__What you have to do__
Using the data that follows, return exactly the lines from the one that contains "- Add parser for nested dictionaries." through the one that contains "- Add installation instructions in README.", ends included.

__Information__
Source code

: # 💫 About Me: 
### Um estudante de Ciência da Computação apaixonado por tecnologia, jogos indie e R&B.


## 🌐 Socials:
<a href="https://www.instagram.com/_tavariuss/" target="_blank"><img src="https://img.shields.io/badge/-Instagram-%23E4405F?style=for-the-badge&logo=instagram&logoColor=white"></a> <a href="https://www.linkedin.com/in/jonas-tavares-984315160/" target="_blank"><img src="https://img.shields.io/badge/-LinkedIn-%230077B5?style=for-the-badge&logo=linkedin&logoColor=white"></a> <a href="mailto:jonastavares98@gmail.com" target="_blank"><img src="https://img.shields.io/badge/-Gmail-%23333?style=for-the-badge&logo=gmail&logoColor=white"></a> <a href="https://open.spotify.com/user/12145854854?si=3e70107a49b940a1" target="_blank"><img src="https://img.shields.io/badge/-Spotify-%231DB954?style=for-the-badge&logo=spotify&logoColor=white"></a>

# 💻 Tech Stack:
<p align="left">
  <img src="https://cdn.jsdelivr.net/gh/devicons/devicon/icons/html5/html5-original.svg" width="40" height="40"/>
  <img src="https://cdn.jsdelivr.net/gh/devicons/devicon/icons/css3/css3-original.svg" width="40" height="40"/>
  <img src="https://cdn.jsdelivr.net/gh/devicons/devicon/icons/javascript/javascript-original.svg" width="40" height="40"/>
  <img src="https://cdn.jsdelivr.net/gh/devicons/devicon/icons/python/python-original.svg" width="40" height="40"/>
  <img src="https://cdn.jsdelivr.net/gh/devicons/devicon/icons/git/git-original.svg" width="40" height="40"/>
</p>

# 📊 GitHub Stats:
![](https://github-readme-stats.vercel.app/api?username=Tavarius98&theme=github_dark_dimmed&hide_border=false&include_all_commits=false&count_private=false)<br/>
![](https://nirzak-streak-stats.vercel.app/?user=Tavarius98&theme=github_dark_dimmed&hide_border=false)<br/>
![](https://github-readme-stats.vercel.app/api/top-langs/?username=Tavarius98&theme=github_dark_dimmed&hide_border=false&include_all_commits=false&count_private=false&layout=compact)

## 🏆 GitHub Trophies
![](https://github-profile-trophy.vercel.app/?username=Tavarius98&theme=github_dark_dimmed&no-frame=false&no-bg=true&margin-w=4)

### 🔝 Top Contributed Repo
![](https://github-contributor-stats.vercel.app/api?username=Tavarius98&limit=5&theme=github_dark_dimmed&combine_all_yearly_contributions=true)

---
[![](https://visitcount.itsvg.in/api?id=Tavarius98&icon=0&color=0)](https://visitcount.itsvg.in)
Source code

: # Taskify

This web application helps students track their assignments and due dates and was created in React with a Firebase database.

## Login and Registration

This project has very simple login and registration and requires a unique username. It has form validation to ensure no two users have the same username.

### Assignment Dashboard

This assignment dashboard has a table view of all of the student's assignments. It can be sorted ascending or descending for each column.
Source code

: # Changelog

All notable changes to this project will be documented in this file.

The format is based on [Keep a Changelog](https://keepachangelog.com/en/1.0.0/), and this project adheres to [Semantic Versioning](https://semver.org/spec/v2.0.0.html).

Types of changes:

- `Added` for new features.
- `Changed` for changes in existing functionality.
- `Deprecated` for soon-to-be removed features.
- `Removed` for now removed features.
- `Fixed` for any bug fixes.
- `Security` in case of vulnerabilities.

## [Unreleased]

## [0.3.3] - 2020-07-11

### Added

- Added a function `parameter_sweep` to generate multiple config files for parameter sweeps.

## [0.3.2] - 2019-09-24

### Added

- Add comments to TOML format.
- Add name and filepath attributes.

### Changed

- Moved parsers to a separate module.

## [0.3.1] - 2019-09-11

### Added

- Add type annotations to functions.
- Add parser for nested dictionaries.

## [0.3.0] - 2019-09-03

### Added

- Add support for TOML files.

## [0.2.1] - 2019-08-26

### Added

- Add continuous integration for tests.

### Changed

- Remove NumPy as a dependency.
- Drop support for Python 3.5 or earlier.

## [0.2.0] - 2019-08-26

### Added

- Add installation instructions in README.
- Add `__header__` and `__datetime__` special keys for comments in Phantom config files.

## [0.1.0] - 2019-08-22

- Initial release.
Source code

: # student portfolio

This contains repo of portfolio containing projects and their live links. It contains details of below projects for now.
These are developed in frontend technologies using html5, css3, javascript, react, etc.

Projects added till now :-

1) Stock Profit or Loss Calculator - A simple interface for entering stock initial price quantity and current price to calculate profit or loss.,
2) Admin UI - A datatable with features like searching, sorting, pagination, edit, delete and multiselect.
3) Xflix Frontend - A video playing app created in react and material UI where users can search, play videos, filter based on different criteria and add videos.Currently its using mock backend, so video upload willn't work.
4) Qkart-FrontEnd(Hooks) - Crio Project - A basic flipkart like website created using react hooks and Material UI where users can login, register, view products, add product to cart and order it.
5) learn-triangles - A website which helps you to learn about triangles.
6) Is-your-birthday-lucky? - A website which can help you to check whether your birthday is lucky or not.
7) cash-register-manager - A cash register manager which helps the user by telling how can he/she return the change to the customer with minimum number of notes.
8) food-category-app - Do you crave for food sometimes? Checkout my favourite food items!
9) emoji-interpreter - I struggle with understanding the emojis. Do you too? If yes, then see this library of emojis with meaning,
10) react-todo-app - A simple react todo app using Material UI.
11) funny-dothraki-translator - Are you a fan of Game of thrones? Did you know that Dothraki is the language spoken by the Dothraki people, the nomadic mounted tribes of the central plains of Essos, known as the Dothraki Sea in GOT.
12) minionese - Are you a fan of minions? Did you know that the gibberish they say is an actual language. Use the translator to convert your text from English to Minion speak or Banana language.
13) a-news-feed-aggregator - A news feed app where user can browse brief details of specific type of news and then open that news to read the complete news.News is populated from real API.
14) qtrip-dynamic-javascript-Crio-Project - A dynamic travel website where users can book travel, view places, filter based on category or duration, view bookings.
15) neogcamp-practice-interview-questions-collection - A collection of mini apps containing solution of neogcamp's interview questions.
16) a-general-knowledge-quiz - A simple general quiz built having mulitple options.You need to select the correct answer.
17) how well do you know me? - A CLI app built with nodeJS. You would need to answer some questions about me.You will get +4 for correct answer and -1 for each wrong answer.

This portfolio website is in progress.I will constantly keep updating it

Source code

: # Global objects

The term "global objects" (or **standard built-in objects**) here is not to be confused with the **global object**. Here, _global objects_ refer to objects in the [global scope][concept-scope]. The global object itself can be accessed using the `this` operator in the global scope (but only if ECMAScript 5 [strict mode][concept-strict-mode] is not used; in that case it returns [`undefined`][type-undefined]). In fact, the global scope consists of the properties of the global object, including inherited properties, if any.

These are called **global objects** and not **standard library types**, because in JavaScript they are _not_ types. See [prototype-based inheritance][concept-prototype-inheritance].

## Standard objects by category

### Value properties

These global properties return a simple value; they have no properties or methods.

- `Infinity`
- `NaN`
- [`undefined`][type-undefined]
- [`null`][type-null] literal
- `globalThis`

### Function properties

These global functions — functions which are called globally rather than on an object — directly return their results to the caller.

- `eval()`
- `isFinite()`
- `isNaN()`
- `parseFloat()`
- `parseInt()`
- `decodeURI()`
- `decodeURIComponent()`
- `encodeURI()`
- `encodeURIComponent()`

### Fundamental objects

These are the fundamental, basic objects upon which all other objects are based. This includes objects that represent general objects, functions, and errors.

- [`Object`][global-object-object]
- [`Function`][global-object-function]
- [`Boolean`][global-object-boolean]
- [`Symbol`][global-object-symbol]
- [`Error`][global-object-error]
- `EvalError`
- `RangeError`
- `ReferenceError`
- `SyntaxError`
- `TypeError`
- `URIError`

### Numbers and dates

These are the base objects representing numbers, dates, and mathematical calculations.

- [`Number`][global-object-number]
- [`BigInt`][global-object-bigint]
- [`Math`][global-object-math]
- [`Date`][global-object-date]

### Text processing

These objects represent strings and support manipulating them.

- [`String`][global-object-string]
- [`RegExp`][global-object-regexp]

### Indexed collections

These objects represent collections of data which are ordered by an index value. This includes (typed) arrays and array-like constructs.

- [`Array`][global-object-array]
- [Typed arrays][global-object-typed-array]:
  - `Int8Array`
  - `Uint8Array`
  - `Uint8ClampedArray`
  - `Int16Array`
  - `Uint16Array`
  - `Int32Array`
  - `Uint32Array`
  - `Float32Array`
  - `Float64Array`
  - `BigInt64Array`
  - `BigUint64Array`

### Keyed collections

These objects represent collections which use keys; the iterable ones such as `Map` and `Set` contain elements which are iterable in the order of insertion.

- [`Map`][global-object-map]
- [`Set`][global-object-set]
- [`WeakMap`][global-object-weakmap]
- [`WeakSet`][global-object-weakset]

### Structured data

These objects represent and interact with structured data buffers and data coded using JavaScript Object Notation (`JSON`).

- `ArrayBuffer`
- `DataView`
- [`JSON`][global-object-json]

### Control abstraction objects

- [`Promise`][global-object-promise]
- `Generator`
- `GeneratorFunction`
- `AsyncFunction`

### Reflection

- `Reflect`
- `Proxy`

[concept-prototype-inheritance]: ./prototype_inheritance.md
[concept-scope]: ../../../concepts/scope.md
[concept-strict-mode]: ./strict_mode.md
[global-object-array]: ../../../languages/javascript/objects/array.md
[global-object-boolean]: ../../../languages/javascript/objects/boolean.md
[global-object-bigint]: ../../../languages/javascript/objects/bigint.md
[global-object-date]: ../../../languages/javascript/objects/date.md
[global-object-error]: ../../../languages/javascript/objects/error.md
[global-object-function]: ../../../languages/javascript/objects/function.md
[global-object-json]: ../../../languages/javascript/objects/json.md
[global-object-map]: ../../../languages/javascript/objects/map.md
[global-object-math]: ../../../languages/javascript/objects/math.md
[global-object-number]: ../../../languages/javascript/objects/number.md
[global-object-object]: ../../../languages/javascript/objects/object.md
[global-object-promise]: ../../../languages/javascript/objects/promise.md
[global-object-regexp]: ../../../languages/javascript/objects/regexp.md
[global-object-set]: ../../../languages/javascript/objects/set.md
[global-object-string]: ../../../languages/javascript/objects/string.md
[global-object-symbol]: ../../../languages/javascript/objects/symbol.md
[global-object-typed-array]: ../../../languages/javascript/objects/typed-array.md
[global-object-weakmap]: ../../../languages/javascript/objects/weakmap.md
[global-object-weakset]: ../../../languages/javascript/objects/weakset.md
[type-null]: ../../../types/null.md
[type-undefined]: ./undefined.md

__Output of the exercise__
- Add parser for nested dictionaries.

## [0.3.0] - 2019-09-03

### Added

- Add support for TOML files.

## [0.2.1] - 2019-08-26

### Added

- Add continuous integration for tests.

### Changed

- Remove NumPy as a dependency.
- Drop support for Python 3.5 or earlier.

## [0.2.0] - 2019-08-26

### Added

- Add installation instructions in README.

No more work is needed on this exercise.